_WHAT YOU HAVE TO DO_. Set down exactly, and only, the lines from the one with "The chapters are" to the final line of the entries, both included.

_SOURCE DATA_.
################
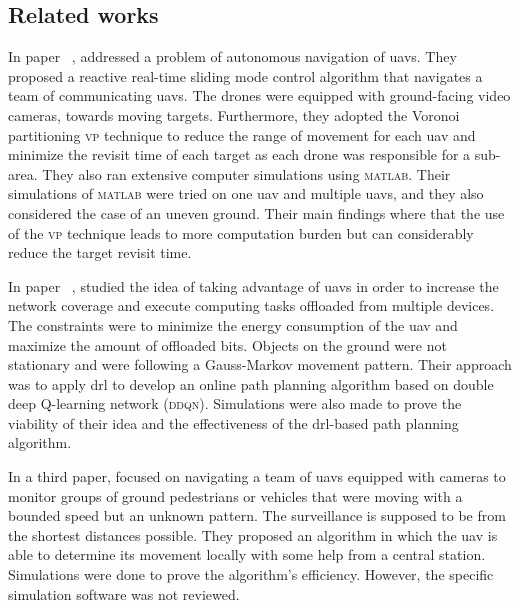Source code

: \documentclass[../main.tex]{subfiles}
\begin{document}


\subsection{Related works}\label{sec:related-work}

In paper ~\cite{hua20}, \citeauthor{hua20} 
addressed a problem of autonomous navigation of \glspl{uav}. 
They proposed a reactive real-time sliding mode control algorithm 
that navigates a team of communicating \glspl{uav}.
The drones were equipped with ground-facing video cameras,
towards moving targets. 
Furthermore, they adopted the Voronoi partitioning \textsc{vp} technique 
to reduce the range of movement for each \gls{uav} and 
minimize the revisit time of each target as each drone was responsible 
for a sub-area.
They also ran extensive computer simulations using \textsc{matlab}. 
Their simulations of \textsc{matlab} were tried on one \gls{uav} and multiple \glspl{uav},
and they also considered the case of an uneven ground. 
Their main findings where that the use of the \textsc{vp} technique 
leads to more computation burden but can considerably reduce the target 
revisit time.


In paper ~\cite{pen21}, \citeauthor{pen21} studied the idea 
of taking advantage of \glspl{uav} in order to increase the network
coverage and execute computing tasks offloaded from multiple devices. 
The constraints were to minimize the energy consumption of the \gls{uav} 
and maximize the amount of offloaded bits. 
Objects on the ground were not stationary and were following a Gauss-Markov 
movement pattern. Their approach was to apply \gls{drl} to develop an online path planning algorithm based on double deep Q-learning network (\textsc{ddqn}).
Simulations were also made to prove the viability of their idea and the 
effectiveness of the \gls{drl}-based path planning algorithm.

In a third paper, \citeauthor{hua21} focused on navigating a team
of \glspl{uav} equipped with cameras to monitor groups of ground 
pedestrians or vehicles that were moving with a bounded speed but an unknown pattern. 
The surveillance is supposed to be from the shortest distances possible. 
They proposed an algorithm in which the \gls{uav} is able to determine 
its movement locally with some help from a central station.
Simulations were done to prove the algorithm's efficiency. However, the 
specific simulation software was not reviewed. 
\end{document}
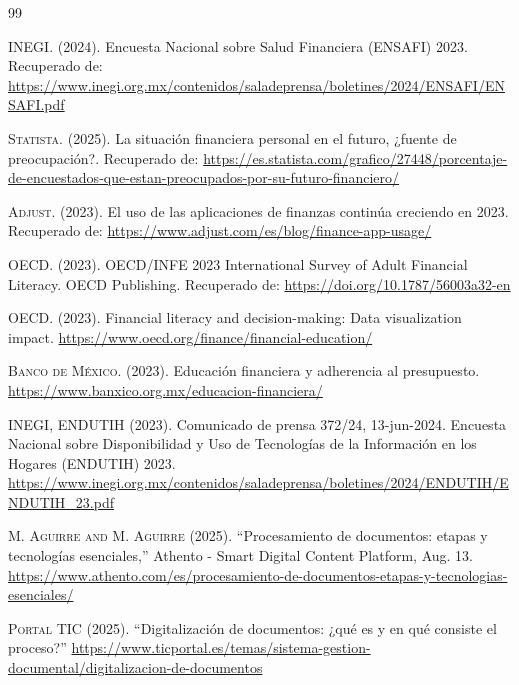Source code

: \renewcommand{\bibname}{Referencias} 

\begin{thebibliography}{99}

\textsc{INEGI.} (2024). Encuesta Nacional sobre Salud Financiera (ENSAFI) 2023.
Recuperado de: \url{https://www.inegi.org.mx/contenidos/saladeprensa/boletines/2024/ENSAFI/ENSAFI.pdf}

\textsc{Statista.} (2025). La situación financiera personal en el futuro, ¿fuente de preocupación?.
Recuperado de: \url{https://es.statista.com/grafico/27448/porcentaje-de-encuestados-que-estan-preocupados-por-su-futuro-financiero/}

\textsc{Adjust.} (2023). El uso de las aplicaciones de finanzas continúa creciendo en 2023.
Recuperado de: \url{https://www.adjust.com/es/blog/finance-app-usage/}

\textsc{OECD.} (2023). OECD/INFE 2023 International Survey of Adult Financial Literacy. OECD Publishing. 
Recuperado de: \url{https://doi.org/10.1787/56003a32-en}

\textsc{OECD.} (2023). Financial literacy and decision-making: Data visualization impact.
\url{https://www.oecd.org/finance/financial-education/}

\textsc{Banco de México.} (2023). Educación financiera y adherencia al presupuesto.
\url{https://www.banxico.org.mx/educacion-financiera/}

\textsc{INEGI, ENDUTIH} (2023). Comunicado de prensa 372/24, 13-jun-2024. Encuesta Nacional sobre Disponibilidad y Uso de Tecnologías de la Información en los Hogares (ENDUTIH) 2023.
\url{https://www.inegi.org.mx/contenidos/saladeprensa/boletines/2024/ENDUTIH/ENDUTIH_23.pdf}

\textsc{M. Aguirre and M. Aguirre} (2025). “Procesamiento de documentos: etapas y tecnologías esenciales,” Athento - Smart Digital Content Platform, Aug. 13.
\url{https://www.athento.com/es/procesamiento-de-documentos-etapas-y-tecnologias-esenciales/}

\textsc{Portal TIC} (2025). “Digitalización de documentos: ¿qué es y en qué consiste el proceso?”
\url{https://www.ticportal.es/temas/sistema-gestion-documental/digitalizacion-de-documentos}


\end{thebibliography}
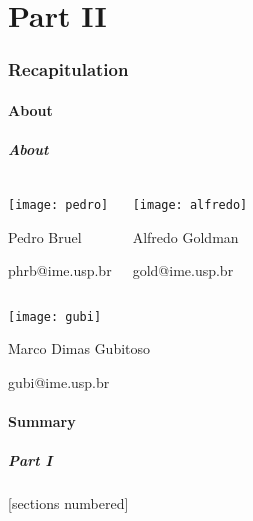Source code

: \documentclass[10pt, compress]{beamer}
\begin{document}
\part{Part II}

\maketitle

\section{Recapitulation}

\subsection{About}

\begin{frame}
    \frametitle{About}
    \footnotesize
    \begin{columns}[T,onlytextwidth]
        \begin{center}
            \texttt{[image: pedro]}

            Pedro Bruel

            \alert{phrb}@ime.usp.br
        \end{center}

        \begin{center}
            \texttt{[image: alfredo]}

            Alfredo Goldman

            \alert{gold}@ime.usp.br
        \end{center}

    \end{columns}

    \begin{center}
        \texttt{[image: gubi]}

        Marco Dimas Gubitoso

        \alert{gubi}@ime.usp.br
    \end{center}
\end{frame}

\subsection{Summary}

\begin{frame}
    \frametitle{Part I}
    [sections numbered]
    \tableofcontents[hideallsubsections, part=1]
\end{frame}
\end{document}

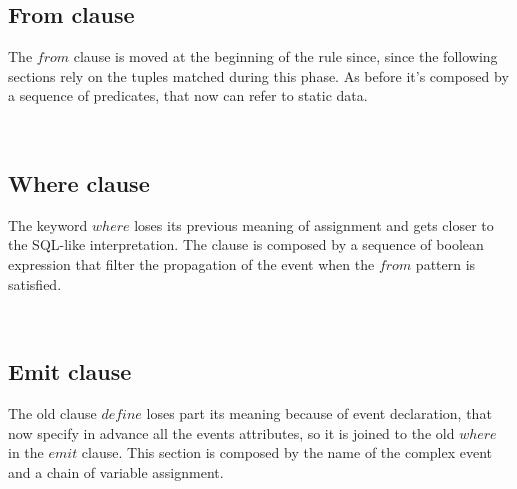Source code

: \subsection{From clause}
The $from$ clause is moved at the beginning of the rule since, since the following sections rely on the tuples matched during this phase. As before it's composed by a sequence of predicates, that now can refer to static data.
\begin{bnf*}
\end{bnf*}
\begin{bnf*}
\\
\end{bnf*}

\subsection{Where clause}
The keyword $where$ loses its previous meaning of assignment and gets closer to the SQL-like interpretation. The clause is composed by a sequence of boolean expression that filter the propagation of the event when the $from$ pattern is satisfied.
\begin{bnf*}
\end{bnf*}
\begin{bnf*}
\\
\end{bnf*}

\subsection{Emit clause}
The old clause $define$ loses part its meaning because of event declaration, that now specify in advance all the events attributes, so it is joined to the old $where$ in the $emit$ clause. This section is composed by the name of the complex event and a chain of variable assignment.
\begin{bnf*}
\end{bnf*}
\begin{bnf*}
\\
\\
\end{bnf*}

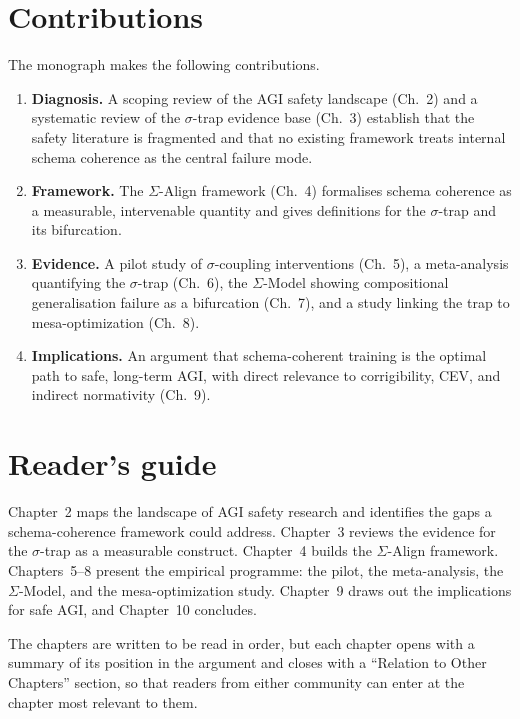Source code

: \section{Contributions}

The monograph makes the following contributions.

\begin{enumerate}
  \item \textbf{Diagnosis.} A scoping review of the AGI safety landscape (Ch.~2) and a
    systematic review of the $\sigma$-trap evidence base (Ch.~3) establish that the
    safety literature is fragmented and that no existing framework treats internal
    schema coherence as the central failure mode.
  \item \textbf{Framework.} The $\Sigma$-Align framework (Ch.~4) formalises schema
    coherence as a measurable, intervenable quantity and gives definitions for the
    $\sigma$-trap and its bifurcation.
  \item \textbf{Evidence.} A pilot study of $\sigma$-coupling interventions (Ch.~5),
    a meta-analysis quantifying the $\sigma$-trap (Ch.~6), the $\Sigma$-Model showing
    compositional generalisation failure as a bifurcation (Ch.~7), and a study linking
    the trap to mesa-optimization (Ch.~8).
  \item \textbf{Implications.} An argument that schema-coherent training is the
    optimal path to safe, long-term AGI, with direct relevance to corrigibility, CEV,
    and indirect normativity (Ch.~9).
\end{enumerate}

\section{Reader's guide}

Chapter~2 maps the landscape of AGI safety research and identifies the gaps a
schema-coherence framework could address. Chapter~3 reviews the evidence for the
$\sigma$-trap as a measurable construct. Chapter~4 builds the $\Sigma$-Align
framework. Chapters~5--8 present the empirical programme: the pilot, the
meta-analysis, the $\Sigma$-Model, and the mesa-optimization study. Chapter~9 draws
out the implications for safe AGI, and Chapter~10 concludes.

The chapters are written to be read in order, but each chapter opens with a summary of
its position in the argument and closes with a ``Relation to Other Chapters'' section,
so that readers from either community can enter at the chapter most relevant to them.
################
_WRITTEN REPLY_.
The chapters are written to be read in order, but each chapter opens with a summary of
its position in the argument and closes with a ``Relation to Other Chapters'' section,
so that readers from either community can enter at the chapter most relevant to them.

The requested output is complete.